Work order: Please set down every entry again exactly as it stands, without the pictures.

Data listing:
================================
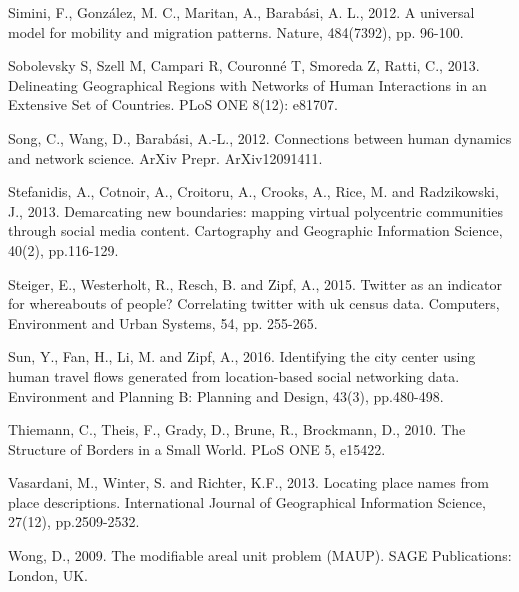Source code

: \documentclass[]{tGIS2e}
\begin{document}
\begin{thebibliography}{9}
Simini, F., González, M. C., Maritan, A., Barabási, A. L., 2012. A universal model for mobility and migration patterns. Nature, 484(7392), pp. 96-100.

Sobolevsky S, Szell M, Campari R, Couronné T, Smoreda Z, Ratti, C., 2013. Delineating Geographical Regions with Networks of Human Interactions in an Extensive Set of Countries. PLoS ONE 8(12): e81707.

Song, C., Wang, D., Barabási, A.-L., 2012. Connections between human dynamics and network science. ArXiv Prepr. ArXiv12091411.

Stefanidis, A., Cotnoir, A., Croitoru, A., Crooks, A., Rice, M. and Radzikowski, J., 2013. Demarcating new boundaries: mapping virtual polycentric communities through social media content. Cartography and Geographic Information Science, 40(2), pp.116-129.

Steiger, E., Westerholt, R., Resch, B. and Zipf, A., 2015. Twitter as an indicator for whereabouts of people? Correlating twitter with uk census data. Computers, Environment and Urban Systems, 54, pp. 255-265.

Sun, Y., Fan, H., Li, M. and Zipf, A., 2016. Identifying the city center using human travel flows generated from location-based social networking data. Environment and Planning B: Planning and Design, 43(3), pp.480-498.

Thiemann, C., Theis, F., Grady, D., Brune, R., Brockmann, D., 2010. The Structure of Borders in a Small World. PLoS ONE 5, e15422.

Vasardani, M., Winter, S. and Richter, K.F., 2013. Locating place names from place descriptions. International Journal of Geographical Information Science, 27(12), pp.2509-2532.

Wong, D., 2009. The modifiable areal unit problem (MAUP). SAGE Publications: London, UK.


\end{thebibliography}
\end{document}
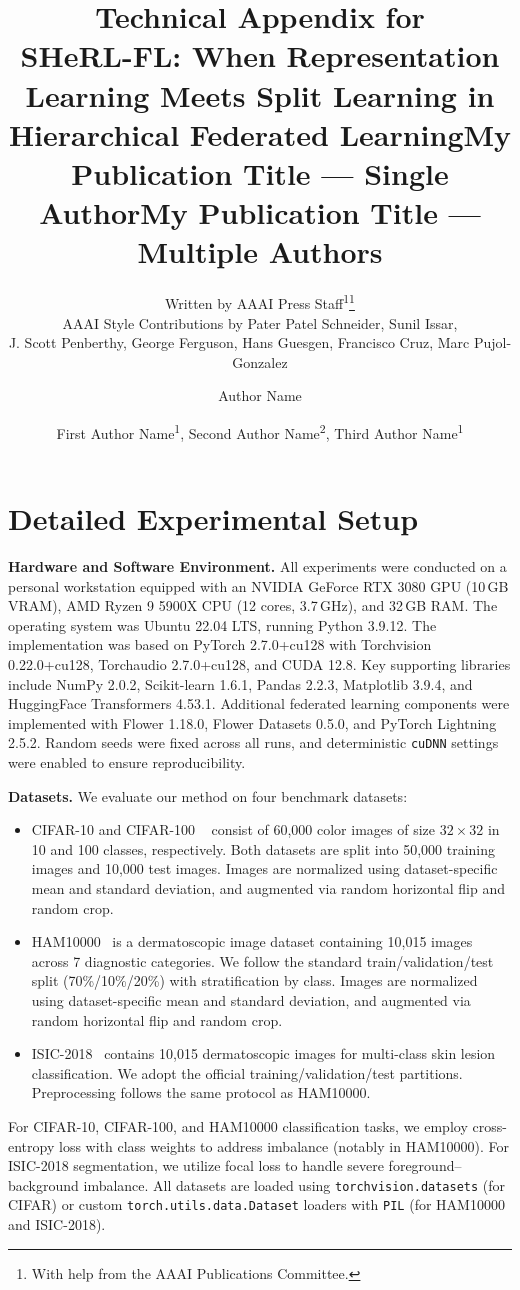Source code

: \documentclass[letterpaper]{article} %
\title{Technical Appendix for\\ SHeRL-FL: When Representation Learning Meets Split Learning in Hierarchical Federated Learning}
\author{
    Written by AAAI Press Staff\textsuperscript{\rm 1}\thanks{With help from the AAAI Publications Committee.}\\
    AAAI Style Contributions by Pater Patel Schneider,
    Sunil Issar,\\
    J. Scott Penberthy,
    George Ferguson,
    Hans Guesgen,
    Francisco Cruz\equalcontrib,
    Marc Pujol-Gonzalez\equalcontrib
}
\title{My Publication Title --- Single Author}
\author {
    Author Name
}
\title{My Publication Title --- Multiple Authors}
\author {
    First Author Name\textsuperscript{\rm 1},
    Second Author Name\textsuperscript{\rm 2},
    Third Author Name\textsuperscript{\rm 1}
}
\begin{document}
\maketitle

\section{Detailed Experimental Setup}
    \textbf{Hardware and Software Environment.} All experiments were conducted on a personal workstation equipped with an NVIDIA GeForce RTX 3080 GPU (10\,GB VRAM), AMD Ryzen 9 5900X CPU (12 cores, 3.7\,GHz), and 32\,GB RAM. The operating system was Ubuntu 22.04 LTS, running Python 3.9.12. The implementation was based on PyTorch 2.7.0+cu128 with Torchvision 0.22.0+cu128, Torchaudio 2.7.0+cu128, and CUDA 12.8. Key supporting libraries include NumPy 2.0.2, Scikit-learn 1.6.1, Pandas 2.2.3, Matplotlib 3.9.4, and HuggingFace Transformers 4.53.1. Additional federated learning components were implemented with Flower 1.18.0, Flower Datasets 0.5.0, and PyTorch Lightning 2.5.2. Random seeds were fixed across all runs, and deterministic \texttt{cuDNN} settings were enabled to ensure reproducibility.

    \noindent\textbf{Datasets.} We evaluate our method on four benchmark datasets:
        \begin{itemize}
            \item CIFAR-10 and CIFAR-100 ~\cite{krizhevsky2009learning} consist of 60,000 color images of size $32 \times 32$ in 10 and 100 classes, respectively. Both datasets are split into 50,000 training images and 10,000 test images. Images are normalized using dataset-specific mean and standard deviation, and augmented via random horizontal flip and random crop.
            \item HAM10000~\cite{tschandl2018ham10000} is a dermatoscopic image dataset containing 10,015 images across 7 diagnostic categories. We follow the standard train/validation/test split (70\%/10\%/20\%) with stratification by class. Images are normalized using dataset-specific mean and standard deviation, and augmented via random horizontal flip and random crop.
            \item ISIC-2018~\cite{8363547} contains 10,015 dermatoscopic images for multi-class skin lesion classification. We adopt the official training/validation/test partitions. Preprocessing follows the same protocol as HAM10000.
        \end{itemize}
        For CIFAR-10, CIFAR-100, and HAM10000 classification tasks, we employ cross-entropy loss with class weights to address imbalance (notably in HAM10000). For ISIC-2018 segmentation, we utilize focal loss to handle severe foreground–background imbalance. All datasets are loaded using \texttt{torchvision.datasets} (for CIFAR) or custom \texttt{torch.utils.data.Dataset} loaders with \texttt{PIL} (for HAM10000 and ISIC-2018).
    
\end{document}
================================
Solution for this problem:
Source code

: \documentclass[]{tGIS2e}
\begin{document}
\begin{thebibliography}{9}
Simini, F., González, M. C., Maritan, A., Barabási, A. L., 2012. A universal model for mobility and migration patterns. Nature, 484(7392), pp. 96-100.

Sobolevsky S, Szell M, Campari R, Couronné T, Smoreda Z, Ratti, C., 2013. Delineating Geographical Regions with Networks of Human Interactions in an Extensive Set of Countries. PLoS ONE 8(12): e81707.

Song, C., Wang, D., Barabási, A.-L., 2012. Connections between human dynamics and network science. ArXiv Prepr. ArXiv12091411.

Stefanidis, A., Cotnoir, A., Croitoru, A., Crooks, A., Rice, M. and Radzikowski, J., 2013. Demarcating new boundaries: mapping virtual polycentric communities through social media content. Cartography and Geographic Information Science, 40(2), pp.116-129.

Steiger, E., Westerholt, R., Resch, B. and Zipf, A., 2015. Twitter as an indicator for whereabouts of people? Correlating twitter with uk census data. Computers, Environment and Urban Systems, 54, pp. 255-265.

Sun, Y., Fan, H., Li, M. and Zipf, A., 2016. Identifying the city center using human travel flows generated from location-based social networking data. Environment and Planning B: Planning and Design, 43(3), pp.480-498.

Thiemann, C., Theis, F., Grady, D., Brune, R., Brockmann, D., 2010. The Structure of Borders in a Small World. PLoS ONE 5, e15422.

Vasardani, M., Winter, S. and Richter, K.F., 2013. Locating place names from place descriptions. International Journal of Geographical Information Science, 27(12), pp.2509-2532.

Wong, D., 2009. The modifiable areal unit problem (MAUP). SAGE Publications: London, UK.


\end{thebibliography}
\end{document}
Source code

: \documentclass[letterpaper]{article} %
\title{Technical Appendix for\\ SHeRL-FL: When Representation Learning Meets Split Learning in Hierarchical Federated Learning}
\author{
    Written by AAAI Press Staff\textsuperscript{\rm 1}\thanks{With help from the AAAI Publications Committee.}\\
    AAAI Style Contributions by Pater Patel Schneider,
    Sunil Issar,\\
    J. Scott Penberthy,
    George Ferguson,
    Hans Guesgen,
    Francisco Cruz\equalcontrib,
    Marc Pujol-Gonzalez\equalcontrib
}
\title{My Publication Title --- Single Author}
\author {
    Author Name
}
\title{My Publication Title --- Multiple Authors}
\author {
    First Author Name\textsuperscript{\rm 1},
    Second Author Name\textsuperscript{\rm 2},
    Third Author Name\textsuperscript{\rm 1}
}
\begin{document}
\maketitle

\section{Detailed Experimental Setup}
    \textbf{Hardware and Software Environment.} All experiments were conducted on a personal workstation equipped with an NVIDIA GeForce RTX 3080 GPU (10\,GB VRAM), AMD Ryzen 9 5900X CPU (12 cores, 3.7\,GHz), and 32\,GB RAM. The operating system was Ubuntu 22.04 LTS, running Python 3.9.12. The implementation was based on PyTorch 2.7.0+cu128 with Torchvision 0.22.0+cu128, Torchaudio 2.7.0+cu128, and CUDA 12.8. Key supporting libraries include NumPy 2.0.2, Scikit-learn 1.6.1, Pandas 2.2.3, Matplotlib 3.9.4, and HuggingFace Transformers 4.53.1. Additional federated learning components were implemented with Flower 1.18.0, Flower Datasets 0.5.0, and PyTorch Lightning 2.5.2. Random seeds were fixed across all runs, and deterministic \texttt{cuDNN} settings were enabled to ensure reproducibility.

    \noindent\textbf{Datasets.} We evaluate our method on four benchmark datasets:
        \begin{itemize}
            \item CIFAR-10 and CIFAR-100 ~\cite{krizhevsky2009learning} consist of 60,000 color images of size $32 \times 32$ in 10 and 100 classes, respectively. Both datasets are split into 50,000 training images and 10,000 test images. Images are normalized using dataset-specific mean and standard deviation, and augmented via random horizontal flip and random crop.
            \item HAM10000~\cite{tschandl2018ham10000} is a dermatoscopic image dataset containing 10,015 images across 7 diagnostic categories. We follow the standard train/validation/test split (70\%/10\%/20\%) with stratification by class. Images are normalized using dataset-specific mean and standard deviation, and augmented via random horizontal flip and random crop.
            \item ISIC-2018~\cite{8363547} contains 10,015 dermatoscopic images for multi-class skin lesion classification. We adopt the official training/validation/test partitions. Preprocessing follows the same protocol as HAM10000.
        \end{itemize}
        For CIFAR-10, CIFAR-100, and HAM10000 classification tasks, we employ cross-entropy loss with class weights to address imbalance (notably in HAM10000). For ISIC-2018 segmentation, we utilize focal loss to handle severe foreground–background imbalance. All datasets are loaded using \texttt{torchvision.datasets} (for CIFAR) or custom \texttt{torch.utils.data.Dataset} loaders with \texttt{PIL} (for HAM10000 and ISIC-2018).
    
\end{document}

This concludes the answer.